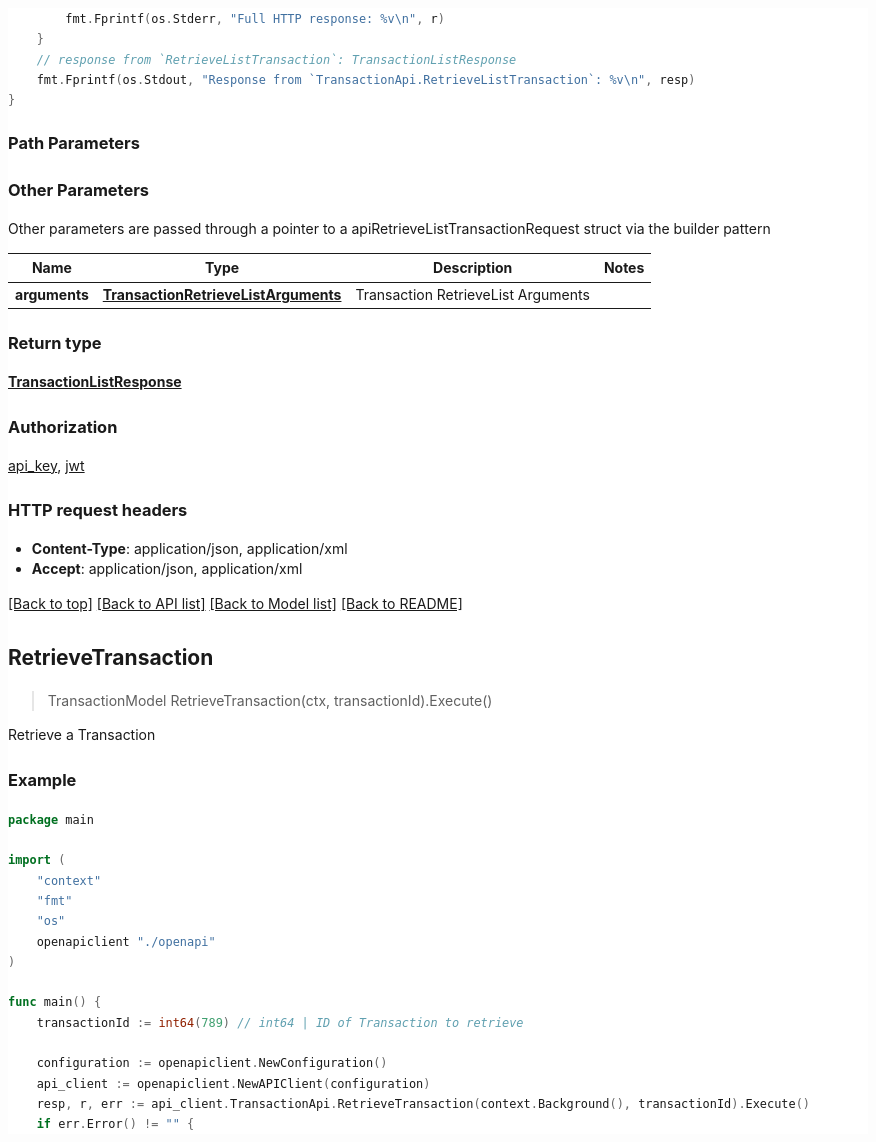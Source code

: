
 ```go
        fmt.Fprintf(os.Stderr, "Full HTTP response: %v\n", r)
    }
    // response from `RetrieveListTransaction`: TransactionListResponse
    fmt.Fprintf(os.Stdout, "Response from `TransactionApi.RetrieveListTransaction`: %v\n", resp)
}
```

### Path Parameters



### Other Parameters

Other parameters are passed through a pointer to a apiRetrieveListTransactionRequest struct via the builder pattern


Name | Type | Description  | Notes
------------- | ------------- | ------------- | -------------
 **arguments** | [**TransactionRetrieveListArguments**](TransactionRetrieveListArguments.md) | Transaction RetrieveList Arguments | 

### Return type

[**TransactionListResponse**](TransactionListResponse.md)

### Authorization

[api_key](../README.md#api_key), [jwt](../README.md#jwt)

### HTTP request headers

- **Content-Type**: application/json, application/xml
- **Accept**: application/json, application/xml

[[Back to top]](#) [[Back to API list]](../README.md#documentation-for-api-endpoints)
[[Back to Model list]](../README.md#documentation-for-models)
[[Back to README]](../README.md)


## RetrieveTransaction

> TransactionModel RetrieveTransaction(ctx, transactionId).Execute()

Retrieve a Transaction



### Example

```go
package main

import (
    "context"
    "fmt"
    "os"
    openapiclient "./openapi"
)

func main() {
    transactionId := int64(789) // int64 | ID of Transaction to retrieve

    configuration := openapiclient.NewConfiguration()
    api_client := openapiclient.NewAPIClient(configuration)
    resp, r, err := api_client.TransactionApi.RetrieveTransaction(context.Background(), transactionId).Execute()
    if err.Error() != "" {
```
========================
■ Activity: Return the full listing exactly as it appears above, without its pictures.

■ Written solution:
Source code

:
 ```go
        fmt.Fprintf(os.Stderr, "Full HTTP response: %v\n", r)
    }
    // response from `RetrieveListTransaction`: TransactionListResponse
    fmt.Fprintf(os.Stdout, "Response from `TransactionApi.RetrieveListTransaction`: %v\n", resp)
}
```

### Path Parameters



### Other Parameters

Other parameters are passed through a pointer to a apiRetrieveListTransactionRequest struct via the builder pattern


Name | Type | Description  | Notes
------------- | ------------- | ------------- | -------------
 **arguments** | [**TransactionRetrieveListArguments**](TransactionRetrieveListArguments.md) | Transaction RetrieveList Arguments | 

### Return type

[**TransactionListResponse**](TransactionListResponse.md)

### Authorization

[api_key](../README.md#api_key), [jwt](../README.md#jwt)

### HTTP request headers

- **Content-Type**: application/json, application/xml
- **Accept**: application/json, application/xml

[[Back to top]](#) [[Back to API list]](../README.md#documentation-for-api-endpoints)
[[Back to Model list]](../README.md#documentation-for-models)
[[Back to README]](../README.md)


## RetrieveTransaction

> TransactionModel RetrieveTransaction(ctx, transactionId).Execute()

Retrieve a Transaction



### Example

```go
package main

import (
    "context"
    "fmt"
    "os"
    openapiclient "./openapi"
)

func main() {
    transactionId := int64(789) // int64 | ID of Transaction to retrieve

    configuration := openapiclient.NewConfiguration()
    api_client := openapiclient.NewAPIClient(configuration)
    resp, r, err := api_client.TransactionApi.RetrieveTransaction(context.Background(), transactionId).Execute()
    if err.Error() != "" {
```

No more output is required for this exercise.